Une alerte sur les conditions de travail et la perte de sens
Interrogé sur les raisons de cette mobilisation, Julien Hausknecht, secrétaire départemental du syndicat Alliance Police Nationale 06, a pris la parole pour expliquer la démarche engagée. « Les policiers sont à bout. On demande un choc d’autorité et à ce que le gouvernement prenne conscience du ras-le-bol des conditions dans lesquelles on travaille. Nous, on demande à faire notre travail. »

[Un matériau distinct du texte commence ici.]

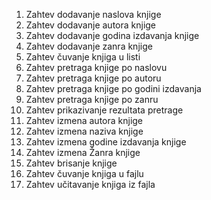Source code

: 1. Zahtev dodavanje naslova knjige
2. Zahtev dodavanje autora knjige
3. Zahtev dodavanje godina izdavanja knjige
4. Zahtev dodavanje zanra knjige
5. Zahtev čuvanje knjiga u listi
6. Zahtev pretraga knjige po naslovu
7. Zahtev pretraga knjige po autoru
8. Zahtev pretraga knjige po godini izdavanja
9. Zahtev pretraga knjige po zanru
10. Zahtev prikazivanje rezultata pretrage
11. Zahtev izmena autora knjige
12. Zahtev izmena naziva knjige
13. Zahtev izmena godine izdavanja knjige
14. Zahtev izmena Žanra knjige
15. Zahtev brisanje knjige
16. Zahtev čuvanje knjiga u fajlu
17. Zahtev učitavanje knjiga iz fajla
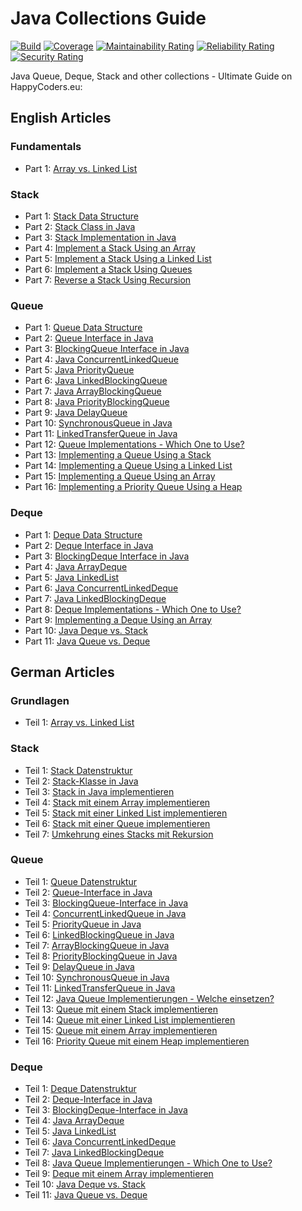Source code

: # Java Collections Guide

[![Build](https://github.com/SvenWoltmann/java-collections-guide/actions/workflows/build.yml/badge.svg)](https://github.com/SvenWoltmann/java-collections-guide/actions/workflows/build.yml)
[![Coverage](https://sonarcloud.io/api/project_badges/measure?project=SvenWoltmann_java-collections-guide&metric=coverage)](https://sonarcloud.io/dashboard?id=SvenWoltmann_java-collections-guide)
[![Maintainability Rating](https://sonarcloud.io/api/project_badges/measure?project=SvenWoltmann_java-collections-guide&metric=sqale_rating)](https://sonarcloud.io/dashboard?id=SvenWoltmann_java-collections-guide)
[![Reliability Rating](https://sonarcloud.io/api/project_badges/measure?project=SvenWoltmann_java-collections-guide&metric=reliability_rating)](https://sonarcloud.io/dashboard?id=SvenWoltmann_java-collections-guide)
[![Security Rating](https://sonarcloud.io/api/project_badges/measure?project=SvenWoltmann_java-collections-guide&metric=security_rating)](https://sonarcloud.io/dashboard?id=SvenWoltmann_java-collections-guide)

Java Queue, Deque, Stack and other collections - Ultimate Guide on HappyCoders.eu:

## English Articles

### Fundamentals

* Part 1: [Array vs. Linked List](https://www.happycoders.eu/algorithms/array-vs-linked-list/)

### Stack

* Part 1: [Stack Data Structure](https://www.happycoders.eu/algorithms/stack-data-structure/)
* Part 2: [Stack Class in Java](https://www.happycoders.eu/algorithms/java-stack-class/)
* Part 3: [Stack Implementation in Java](https://www.happycoders.eu/algorithms/stack-implementation-java/)
* Part 4: [Implement a Stack Using an Array](https://www.happycoders.eu/algorithms/implement-stack-using-array/)
* Part 5: [Implement a Stack Using a Linked List](https://www.happycoders.eu/algorithms/implement-stack-using-linked-list/)
* Part 6: [Implement a Stack Using Queues](https://www.happycoders.eu/algorithms/implement-stack-using-queues/)
* Part 7: [Reverse a Stack Using Recursion](https://www.happycoders.eu/algorithms/reverse-stack-using-recursion/)

### Queue

* Part 1: [Queue Data Structure](https://www.happycoders.eu/algorithms/queue-data-structure/)
* Part 2: [Queue Interface in Java](https://www.happycoders.eu/algorithms/java-queue/)
* Part 3: [BlockingQueue Interface in Java](https://www.happycoders.eu/algorithms/java-blockingqueue/)
* Part 4: [Java ConcurrentLinkedQueue](https://www.happycoders.eu/algorithms/concurrentlinkedqueue-java/)
* Part 5: [Java PriorityQueue](https://www.happycoders.eu/algorithms/priorityqueue-java/)
* Part 6: [Java LinkedBlockingQueue](https://www.happycoders.eu/algorithms/linkedblockingqueue-java/)
* Part 7: [Java ArrayBlockingQueue](https://www.happycoders.eu/algorithms/arrayblockingqueue-java/)
* Part 8: [Java PriorityBlockingQueue](https://www.happycoders.eu/algorithms/priorityblockingqueue-java/)
* Part 9: [Java DelayQueue](https://www.happycoders.eu/algorithms/delayqueue-java/)
* Part 10: [SynchronousQueue in Java](https://www.happycoders.eu/algorithms/synchronousqueue-java/)
* Part 11: [LinkedTransferQueue in Java](https://www.happycoders.eu/algorithms/linkedtransferqueue-java/)
* Part 12: [Queue Implementations - Which One to Use?](https://www.happycoders.eu/algorithms/queue-implementations-java/)
* Part 13: [Implementing a Queue Using a Stack](https://www.happycoders.eu/algorithms/implement-queue-using-stack/)
* Part 14: [Implementing a Queue Using a Linked List](https://www.happycoders.eu/algorithms/implement-queue-using-linked-list/)
* Part 15: [Implementing a Queue Using an Array](https://www.happycoders.eu/algorithms/implement-queue-using-array/)
* Part 16: [Implementing a Priority Queue Using a Heap](https://www.happycoders.eu/algorithms/implement-priority-queue-using-heap/)

### Deque

* Part 1: [Deque Data Structure](https://www.happycoders.eu/algorithms/deque-data-structure/)
* Part 2: [Deque Interface in Java](https://www.happycoders.eu/algorithms/java-deque/)
* Part 3: [BlockingDeque Interface in Java](https://www.happycoders.eu/algorithms/java-blockingdeque/)
* Part 4: [Java ArrayDeque](https://www.happycoders.eu/algorithms/arraydeque-java/)
* Part 5: [Java LinkedList](https://www.happycoders.eu/algorithms/linkedlist-java/)
* Part 6: [Java ConcurrentLinkedDeque](https://www.happycoders.eu/algorithms/concurrentlinkeddeque-java/)
* Part 7: [Java LinkedBlockingDeque](https://www.happycoders.eu/algorithms/linkedblockingdeque-java/)
* Part 8: [Deque Implementations - Which One to Use?](https://www.happycoders.eu/algorithms/deque-implementations-java/)
* Part 9: [Implementing a Deque Using an Array](https://www.happycoders.eu/algorithms/implement-deque-using-array/)
* Part 10: [Java Deque vs. Stack](https://www.happycoders.eu/algorithms/java-deque-vs-stack/)
* Part 11: [Java Queue vs. Deque](https://www.happycoders.eu/algorithms/java-queue-vs-deque/)

## German Articles

### Grundlagen

* Teil 1: [Array vs. Linked List](https://www.happycoders.eu/de/algorithmen/array-vs-linked-list/)

### Stack

* Teil 1: [Stack Datenstruktur](https://www.happycoders.eu/de/algorithmen/stack-datenstruktur/)
* Teil 2: [Stack-Klasse in Java](https://www.happycoders.eu/de/algorithmen/java-stack/)
* Teil 3: [Stack in Java implementieren](https://www.happycoders.eu/de/algorithmen/stack-implementieren/)
* Teil 4: [Stack mit einem Array implementieren](https://www.happycoders.eu/de/algorithmen/stack-implementieren-array/)
* Teil 5: [Stack mit einer Linked List implementieren](https://www.happycoders.eu/de/algorithmen/stack-implementieren-array/)
* Teil 6: [Stack mit einer Queue implementieren](https://www.happycoders.eu/de/algorithmen/stack-implementieren-queue/)
* Teil 7: [Umkehrung eines Stacks mit Rekursion](https://www.happycoders.eu/de/algorithmen/stack-umkehren-rekursion/)

### Queue

* Teil 1: [Queue Datenstruktur](https://www.happycoders.eu/de/algorithmen/queue-datenstruktur/)
* Teil 2: [Queue-Interface in Java](https://www.happycoders.eu/de/algorithmen/java-queue/)
* Teil 3: [BlockingQueue-Interface in Java](https://www.happycoders.eu/de/algorithmen/java-blockingqueue/)
* Teil 4: [ConcurrentLinkedQueue in Java](https://www.happycoders.eu/de/algorithmen/concurrentlinkedqueue-java/)
* Teil 5: [PriorityQueue in Java](https://www.happycoders.eu/de/algorithmen/priorityqueue-java/)
* Teil 6: [LinkedBlockingQueue in Java](https://www.happycoders.eu/de/algorithmen/linkedblockingqueue-java/)
* Teil 7: [ArrayBlockingQueue in Java](https://www.happycoders.eu/de/algorithmen/arrayblockingqueue-java/)
* Teil 8: [PriorityBlockingQueue in Java](https://www.happycoders.eu/de/algorithmen/priorityblockingqueue-java/)
* Teil 9: [DelayQueue in Java](https://www.happycoders.eu/de/algorithmen/delayqueue-java/)
* Teil 10: [SynchronousQueue in Java](https://www.happycoders.eu/de/algorithmen/synchronousqueue-java/)
* Teil 11: [LinkedTransferQueue in Java](https://www.happycoders.eu/de/algorithmen/linkedtransferqueue-java/)
* Teil 12: [Java Queue Implementierungen - Welche einsetzen?](https://www.happycoders.eu/de/algorithmen/java-queue-implementierungen/)
* Teil 13: [Queue mit einem Stack implementieren](https://www.happycoders.eu/de/algorithmen/queue-implementieren-stack/)
* Teil 14: [Queue mit einer Linked List implementieren](https://www.happycoders.eu/de/algorithmen/queue-implementieren-linked-list/)
* Teil 15: [Queue mit einem Array implementieren](https://www.happycoders.eu/de/algorithmen/queue-implementieren-array/)
* Teil 16: [Priority Queue mit einem Heap implementieren](https://www.happycoders.eu/de/algorithmen/priority-queue-implementieren-heap/)

### Deque

* Teil 1: [Deque Datenstruktur](https://www.happycoders.eu/de/algorithmen/deque-datenstruktur/)
* Teil 2: [Deque-Interface in Java](https://www.happycoders.eu/de/algorithmen/java-deque/)
* Teil 3: [BlockingDeque-Interface in Java](https://www.happycoders.eu/de/algorithmen/java-blockingdeque/)
* Teil 4: [Java ArrayDeque](https://www.happycoders.eu/de/algorithmen/arraydeque-java/)
* Teil 5: [Java LinkedList](https://www.happycoders.eu/de/algorithmen/linkedlist-java/)
* Teil 6: [Java ConcurrentLinkedDeque](https://www.happycoders.eu/de/algorithmen/concurrentlinkeddeque-java/)
* Teil 7: [Java LinkedBlockingDeque](https://www.happycoders.eu/de/algorithmen/linkedblockingdeque-java/)
* Teil 8: [Java Queue Implementierungen - Which One to Use?](https://www.happycoders.eu/de/algorithmen/java-deque-implementierungen/)
* Teil 9: [Deque mit einem Array implementieren](https://www.happycoders.eu/de/algorithmen/deque-implementieren-array/)
* Teil 10: [Java Deque vs. Stack](https://www.happycoders.eu/de/algorithmen/java-deque-vs-stack/)
* Teil 11: [Java Queue vs. Deque](https://www.happycoders.eu/de/algorithmen/java-queue-vs-deque/)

Le représentant syndical a évoqué une difficulté croissante à exercer les missions fondamentales de la police. « On est là pour protéger, servir. Aujourd’hui, on n’a plus ces moyens-là. Et il est temps de prendre le grand tournant. » Alliance Police Nationale a justifié cette mobilisation par un positionnement national. « Si Alliance Police Nationale a pris cette décision, c’est qu’on est quand même le plus gros syndicat des policiers. Il faut quand même remettre du sens et du cœur. On veut une société apaisée. »
La question des moyens et de l’organisation du travail a occupé une place centrale dans le discours. « On veut des collègues qui puissent travailler convenablement. Et en réalité, on est en 2026 et tout se dégrade. » Des chiffres ont été avancés pour illustrer cette situation. A ce jour environ trois millions de procédures seraient en attente alors que 1,5 millions de procédures seraient rédigées chaque années.
Le lien entre police et justice a également été abordé. « La police ne peut pas travailler solo, on est en lien avec la justice. Mais il y a vraiment une coupe à faire. » Une critique du « tout plainte » a été formulée. « Si c’est pour reclasser derrière, il n’y a plus de sens. Il y a une perte de sens. »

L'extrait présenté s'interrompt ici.